More Small Businesses Seeking Merchant Cash Advances Than Factoring
Seven percent of small employer firms in the US that applied for financing in 2017 applied for a merchant cash advance, the latest report by the Federal Reserve shows, while only 4% applied for factoring. Small employer owned firms were defined as businesses that have 1 to 499 full-or part-time employees. 69% of those surveyed generated less than $1 million in revenue last year. That revenue demographic may be on the low end for the factoring industry though. Factoring’s popularity in that demographic, however, decreased in 2017, according to the report. The 4% figure of small businesses that applied for factoring in 2017 was down from 7% in 2016.
Auto and equipment loans had the highest approval rates among all financing options available to small businesses, at 82%. Merchant cash advances followed behind them at 79%. Lines of credit and business loans carried approval rates of 69% and 62% respectively. SBA loans came in at 54%.
When it comes to satisfaction, online lenders such as Lending Club, OnDeck, CAN Capital, and PayPal, have markedly improved over time, the report shows. The net satisfaction score of online lenders has increased from 19% in 2015 to 35% in 2017.
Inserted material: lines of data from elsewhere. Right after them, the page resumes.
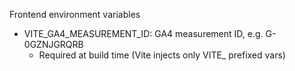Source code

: Frontend environment variables

- VITE_GA4_MEASUREMENT_ID: GA4 measurement ID, e.g. G-0GZNJGRQRB
  - Required at build time (Vite injects only VITE_ prefixed vars)

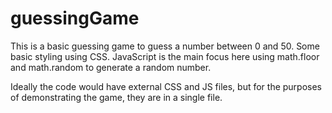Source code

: # guessingGame
This is a basic guessing game to guess a number between 0 and 50. Some basic styling using CSS.
JavaScript is the main focus here using math.floor and math.random to generate a random number.

Ideally the code would have external CSS and JS files, but for the purposes of demonstrating the game, they are in a single file.

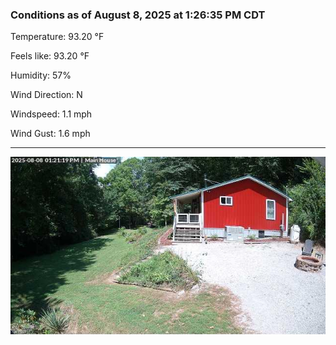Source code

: ### Conditions as of August 8, 2025 at 1:26:35 PM CDT 

Temperature: 93.20 &deg;F

Feels like: 93.20 &deg;F

Humidity: 57%

Wind Direction: N

Windspeed: 1.1 mph

Wind Gust: 1.6 mph

---

<img src="./images/latest.jpeg"/>


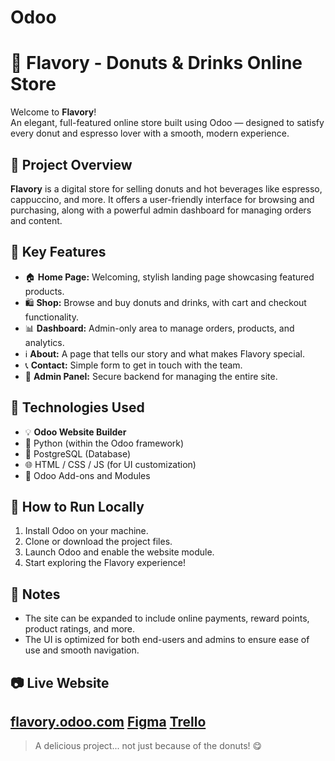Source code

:# Odoo
# 🍩 Flavory - Donuts & Drinks Online Store

Welcome to **Flavory**!  
An elegant, full-featured online store built using Odoo — designed to satisfy every donut and espresso lover with a smooth, modern experience.

## 🎯 Project Overview

**Flavory** is a digital store for selling donuts and hot beverages like espresso, cappuccino, and more. It offers a user-friendly interface for browsing and purchasing, along with a powerful admin dashboard for managing orders and content.

## 🧩 Key Features

- 🏠 **Home Page:** Welcoming, stylish landing page showcasing featured products.
- 🛍️ **Shop:** Browse and buy donuts and drinks, with cart and checkout functionality.
- 📊 **Dashboard:** Admin-only area to manage orders, products, and analytics.
- ℹ️ **About:** A page that tells our story and what makes Flavory special.
- 📞 **Contact:** Simple form to get in touch with the team.
- 🔐 **Admin Panel:** Secure backend for managing the entire site.

## 🔧 Technologies Used

- 💡 **Odoo Website Builder**
- 🐍 Python (within the Odoo framework)
- 💾 PostgreSQL (Database)
- 🌐 HTML / CSS / JS (for UI customization)
- 🧩 Odoo Add-ons and Modules

## 🚀 How to Run Locally

1. Install Odoo on your machine.
2. Clone or download the project files.
3. Launch Odoo and enable the website module.
4. Start exploring the Flavory experience!

## 📌 Notes

- The site can be expanded to include online payments, reward points, product ratings, and more.
- The UI is optimized for both end-users and admins to ensure ease of use and smooth navigation.

## 📷 Live Website

[flavory.odoo.com](https://flavory.odoo.com/)
[Figma](https://www.figma.com/design/bOMD2UMC0JDXu1XCCj4tBL/Flavory?node-id=6-1141&t=q3leI5cdDHKVUS4M-0)
[Trello](https://trello.com/b/QbmAdVKU/odoo)
---

> A delicious project... not just because of the donuts! 😋

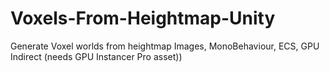 # Voxels-From-Heightmap-Unity
Generate Voxel worlds from heightmap Images, MonoBehaviour, ECS, GPU Indirect (needs GPU Instancer Pro asset))
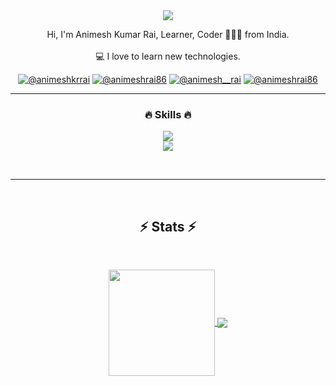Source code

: 
<div align="center">
     <a href="https://github.com/AnimeshKumarRai">
        <img src="https://readme-typing-svg.herokuapp.com/?lines=Hi+There!+👋;+I'm+Animesh+Kumar+Rai!;&center=true&size=30">
     </a>
</div>
<p align="center">
  Hi, I'm Animesh Kumar Rai, Learner, Coder 🥷👨‍💻 from India.
  <br>
<!--   <br>
  🎓 Completed my masters degree from <a href="https://www.daiict.ac.in/"> DAIICT.</a> -->
  <br>
  💻 I love to learn new technologies.
<!--   <br>
  🧑‍💼 I’m currently working as MERN stack developer at <a href="https://www.codezeros.com/"> CODEZEROS </a>
  <br> -->
</p>
<div align="center">
<p align="center">
  
  [![@animeshkrrai](https://img.shields.io/badge/linkedin-%230077B5.svg?style=for-the-badge&logo=linkedin&logoColor=white)](https://www.linkedin.com/in/animeshkrrai/) [![@animeshrai86](https://img.shields.io/badge/Gmail-D14836?style=for-the-badge&logo=gmail&logoColor=white)](mailto:animeshrai86@gmail.com) [![@animesh__rai](https://img.shields.io/badge/-Instagram-red?style=for-the-badge&logo=Instagram&logoColor=white)](https://www.instagram.com/animesh__rai/) [![@animeshrai86](https://img.shields.io/badge/Facebook-%231877F2.svg?style=for-the-badge&logo=Facebook&logoColor=white)](https://www.facebook.com/animeshrai86/) 
 </p>

</div>
<hr>
<h3 align="center">🔥 Skills 🔥</h2>
<!-- ## <img src="https://media2.giphy.com/media/QssGEmpkyEOhBCb7e1/giphy.gif?cid=ecf05e47a0n3gi1bfqntqmob8g9aid1oyj2wr3ds3mg700bl&rid=giphy.gif" width ="25"><b align="center"> Skills</b>
<br> -->
<p align="center">
  <a href="https://github.com/AnimeshKumarRai">
    <img src="https://skillicons.dev/icons?i=c,cpp,java,python,html,css,javascript,git,github,react,nodejs,flutter,dart,angular" /><br>
    <img src="https://skillicons.dev/icons?i=blender,ae,ai,ps,linux,figma,xd,vscode" />

  </a>
</p>
<br>
<!--
<div align="center">
  <h4>🐍 Snake eating my contribution 🐍</h2>
       <a href="https://github.com/AnimeshKumarRai">
           <picture>
  <source
    media="(prefers-color-scheme: dark)"
    srcset="https://raw.githubusercontent.com/AnimeshKumarRai/snk/output/github-contribution-grid-snake-dark.svg"
  />
  <source
    media="(prefers-color-scheme: light)"
    srcset="https://raw.githubusercontent.com/AnimeshKumarRai/snk/output/github-contribution-grid-snake.svg"
  />
  <img
    alt="github contribution grid snake animation"
    src="https://raw.githubusercontent.com/AnimeshKumarRai/snk/output/github-contribution-grid-snake.svg"
  />
</picture>
     </a>
  <br>
  <br>
  <br>
</div>
-->
<hr>
<br>
<h2 align="center">⚡ Stats ⚡</h2>
<br>
<p align=center>
  <div align=center>
    <a href="https://github.com/AnimeshKumarRai" title="">
      <img align="center" height="170" src="https://github-readme-stats.vercel.app/api/top-langs/?username=AnimeshKumarRai&layout=compact&langs_count=16&theme=dracula"/>
    </a>
    <a href="https://github.com/AnimeshKumarRai" title="">
      <img align="center" src="https://github-readme-stats.vercel.app/api?username=AnimeshKumarRai&show_icons=true&theme=dracula&include_all_commits=true&count_private=true&hide=issues"/>
    </a>
  </div>
  <!--
  <br><br><br><br><br><br><br><br><br>
  <div align=center>
    <a href="https://github.com/AnimeshKumarRai">
      <img width=325 align="center" src="https://github-readme-stats.vercel.app/api/top-langs/?username=AnimeshKumarRai&hide=c%23,powershell,Mathematica,Ruby,Objective-C,Objective-C%2b%2b,Cuda&title_color=61dafb&text_color=ffffff&icon_color=61dafb&bg_color=20232a&langs_count=8&layout=compact&border_color=61dafb&hide_border=true" />
    </a>
  </div>
   <br>
  <br>
  <br>
  <img src="https://activity-graph.herokuapp.com/graph?username=AnimesKumarRai&theme=react-dark&bg_color=20232a&hide_border=true" width="100%"/>
</p>
<hr> -->


<!--
**AnimeshKumarRai/AnimeshKumarRai** is a ✨ _special_ ✨ repository because its `README.md` (this file) appears on your GitHub profile.

Here are some ideas to get you started:

- 🔭 I’m currently working on ...
- 🌱 I’m currently learning ...
- 👯 I’m looking to collaborate on ...
- 🤔 I’m looking for help with ...
- 💬 Ask me about ...
- 📫 How to reach me: ...
- 😄 Pronouns: ...
- ⚡ Fun fact: ...
-->
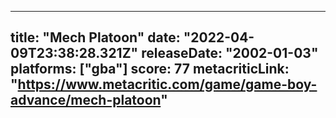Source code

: 
---
title: "Mech Platoon"
date: "2022-04-09T23:38:28.321Z"
releaseDate: "2002-01-03"
platforms: ["gba"]
score: 77
metacriticLink: "https://www.metacritic.com/game/game-boy-advance/mech-platoon"
---
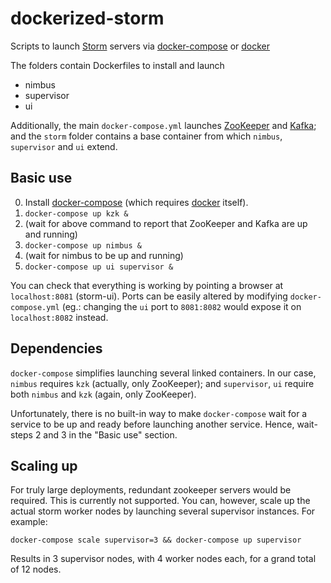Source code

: # dockerized-storm

Scripts to launch [Storm](http://storm.apache.org/) servers via [docker-compose](https://docs.docker.com/compose/) or [docker](https://docs.docker.com/)

The folders contain Dockerfiles to install and launch
- nimbus 
- supervisor
- ui

Additionally, the main `docker-compose.yml` launches [ZooKeeper](https://zookeeper.apache.org/) and [Kafka](http://kafka.apache.org/); and the `storm` folder contains a base container from which `nimbus`, `supervisor` and `ui` extend.

## Basic use

0. Install [docker-compose](https://docs.docker.com/compose/) (which requires [docker](https://docs.docker.com/installation/) itself).
1. `docker-compose up kzk &`
2. (wait for above command to report that ZooKeeper and Kafka are up and running)
3. `docker-compose up nimbus &`
4. (wait for nimbus to be up and running)
5. `docker-compose up ui supervisor &`

You can check that everything is working by pointing a browser at `localhost:8081` (storm-ui). Ports can be easily altered by modifying `docker-compose.yml` (eg.: changing the `ui` port to `8081:8082` would expose it on `localhost:8082` instead.

## Dependencies

`docker-compose` simplifies launching several linked containers. In our case,  `nimbus` requires `kzk` (actually, only ZooKeeper); and `supervisor`, `ui` require both `nimbus` and `kzk` (again, only ZooKeeper).

Unfortunately, there is no built-in way to make `docker-compose` wait for a service to be up and ready before launching another service. Hence, wait-steps 2 and 3 in the "Basic use" section.

## Scaling up

For truly large deployments, redundant zookeeper servers would be required. This is currently not supported. You can, however, scale up the actual storm worker nodes by launching several supervisor instances. For example:

`docker-compose scale supervisor=3 && docker-compose up supervisor`

Results in 3 supervisor nodes, with 4 worker nodes each, for a grand total of 12 nodes.
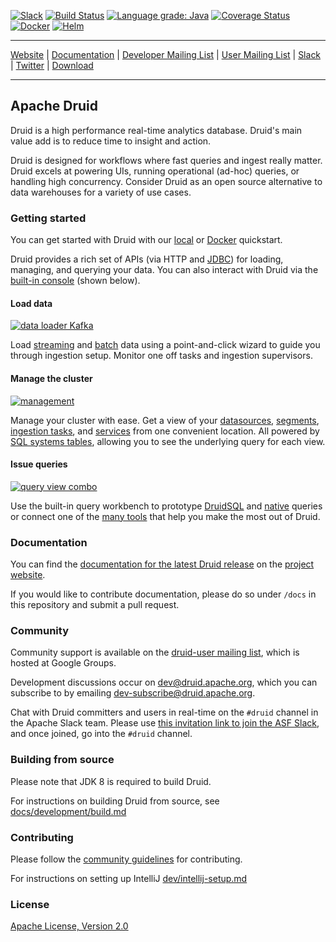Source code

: <!--
  ~ Licensed to the Apache Software Foundation (ASF) under one
  ~ or more contributor license agreements.  See the NOTICE file
  ~ distributed with this work for additional information
  ~ regarding copyright ownership.  The ASF licenses this file
  ~ to you under the Apache License, Version 2.0 (the
  ~ "License"); you may not use this file except in compliance
  ~ with the License.  You may obtain a copy of the License at
  ~
  ~   http://www.apache.org/licenses/LICENSE-2.0
  ~
  ~ Unless required by applicable law or agreed to in writing,
  ~ software distributed under the License is distributed on an
  ~ "AS IS" BASIS, WITHOUT WARRANTIES OR CONDITIONS OF ANY
  ~ KIND, either express or implied.  See the License for the
  ~ specific language governing permissions and limitations
  ~ under the License.
  -->

[![Slack](https://img.shields.io/badge/slack-%23druid-72eff8?logo=slack)](https://s.apache.org/slack-invite)
[![Build Status](https://api.travis-ci.com/apache/druid.svg?branch=master)](https://travis-ci.com/apache/druid)
[![Language grade: Java](https://img.shields.io/lgtm/grade/java/g/apache/druid.svg?logo=lgtm&logoWidth=18)](https://lgtm.com/projects/g/apache/druid/context:java)
[![Coverage Status](https://img.shields.io/codecov/c/gh/apache/druid)](https://codecov.io/gh/apache/druid)
[![Docker](https://img.shields.io/badge/container-docker-blue.svg)](https://hub.docker.com/r/apache/druid)
[![Helm](https://img.shields.io/badge/helm-druid-5F90AB?logo=helm)](https://artifacthub.io/packages/helm/helm-incubator/druid)
<!--- Following badges are disabled until they can be fixed: -->
<!--- [![Inspections Status](https://img.shields.io/teamcity/http/teamcity.jetbrains.com/s/OpenSourceProjects_Druid_Inspections.svg?label=TeamCity%20inspections)](https://teamcity.jetbrains.com/viewType.html?buildTypeId=OpenSourceProjects_Druid_Inspections) -->

---

[Website](https://druid.apache.org/) |
[Documentation](https://druid.apache.org/docs/latest/design/) |
[Developer Mailing List](https://lists.apache.org/list.html?dev@druid.apache.org) |
[User Mailing List](https://groups.google.com/forum/#!forum/druid-user) |
[Slack](https://s.apache.org/slack-invite) |
[Twitter](https://twitter.com/druidio) |
[Download](https://druid.apache.org/downloads.html)

---

## Apache Druid

Druid is a high performance real-time analytics database. Druid's main value add is to reduce time to insight and action.

Druid is designed for workflows where fast queries and ingest really matter. Druid excels at powering UIs, running operational (ad-hoc) queries, or handling high concurrency. Consider Druid as an open source alternative to data warehouses for a variety of use cases.

### Getting started

You can get started with Druid with our [local](https://druid.apache.org/docs/latest/tutorials/quickstart.html) or [Docker](http://druid.apache.org/docs/latest/tutorials/docker.html) quickstart.

Druid provides a rich set of APIs (via HTTP and [JDBC](https://druid.apache.org/docs/latest/querying/sql.html#jdbc)) for loading, managing, and querying your data.
You can also interact with Druid via the [built-in console](https://druid.apache.org/docs/latest/operations/druid-console.html) (shown below).

#### Load data

[![data loader Kafka](https://user-images.githubusercontent.com/177816/65819337-054eac80-e1d0-11e9-8842-97b92d8c6159.gif)](https://druid.apache.org/docs/latest/ingestion/index.html)

Load [streaming](https://druid.apache.org/docs/latest/ingestion/index.html#streaming) and [batch](https://druid.apache.org/docs/latest/ingestion/index.html#batch) data using a point-and-click wizard to guide you through ingestion setup. Monitor one off tasks and ingestion supervisors.

#### Manage the cluster

[![management](https://user-images.githubusercontent.com/177816/65819338-08499d00-e1d0-11e9-80fe-faee9e9468cb.gif)](https://druid.apache.org/docs/latest/ingestion/data-management.html)

Manage your cluster with ease. Get a view of your [datasources](https://druid.apache.org/docs/latest/design/architecture.html), [segments](https://druid.apache.org/docs/latest/design/segments.html), [ingestion tasks](https://druid.apache.org/docs/latest/ingestion/tasks.html), and [services](https://druid.apache.org/docs/latest/design/processes.html) from one convenient location. All powered by [SQL systems tables](https://druid.apache.org/docs/latest/querying/sql.html#metadata-tables), allowing you to see the underlying query for each view.

#### Issue queries

[![query view combo](https://user-images.githubusercontent.com/177816/65819341-0c75ba80-e1d0-11e9-9730-0f2d084defcc.gif)](https://druid.apache.org/docs/latest/querying/sql.html)

Use the built-in query workbench to prototype [DruidSQL](https://druid.apache.org/docs/latest/querying/sql.html) and [native](https://druid.apache.org/docs/latest/querying/querying.html) queries or connect one of the [many tools](https://druid.apache.org/libraries.html) that help you make the most out of Druid.

### Documentation

You can find the [documentation for the latest Druid release](https://druid.apache.org/docs/latest/) on
the [project website](https://druid.apache.org).

If you would like to contribute documentation, please do so under
`/docs` in this repository and submit a pull request.

### Community

Community support is available on the
[druid-user mailing list](https://groups.google.com/forum/#!forum/druid-user), which
is hosted at Google Groups.

Development discussions occur on [dev@druid.apache.org](https://lists.apache.org/list.html?dev@druid.apache.org), which
you can subscribe to by emailing [dev-subscribe@druid.apache.org](mailto:dev-subscribe@druid.apache.org).

Chat with Druid committers and users in real-time on the `#druid` channel in the Apache Slack team. Please use [this invitation link to join the ASF Slack](https://s.apache.org/slack-invite), and once joined, go into the `#druid` channel.

### Building from source

Please note that JDK 8 is required to build Druid.

For instructions on building Druid from source, see [docs/development/build.md](docs/development/build.md)

### Contributing

Please follow the [community guidelines](https://druid.apache.org/community/) for contributing.

For instructions on setting up IntelliJ [dev/intellij-setup.md](dev/intellij-setup.md)

### License

[Apache License, Version 2.0](http://www.apache.org/licenses/LICENSE-2.0)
On transparency, online lenders rank at about the same level as large banks, though applicants were more likely to be dissatisfied with the interest rates of an online lender and the long and difficult application process with a large bank.April 16, 2019
Sean Murray is the President and Chief Editor of deBanked and the founder of the Broker Fair Conference. Connect with me on LinkedIn or follow me on twitter. You can view all future deBanked events here.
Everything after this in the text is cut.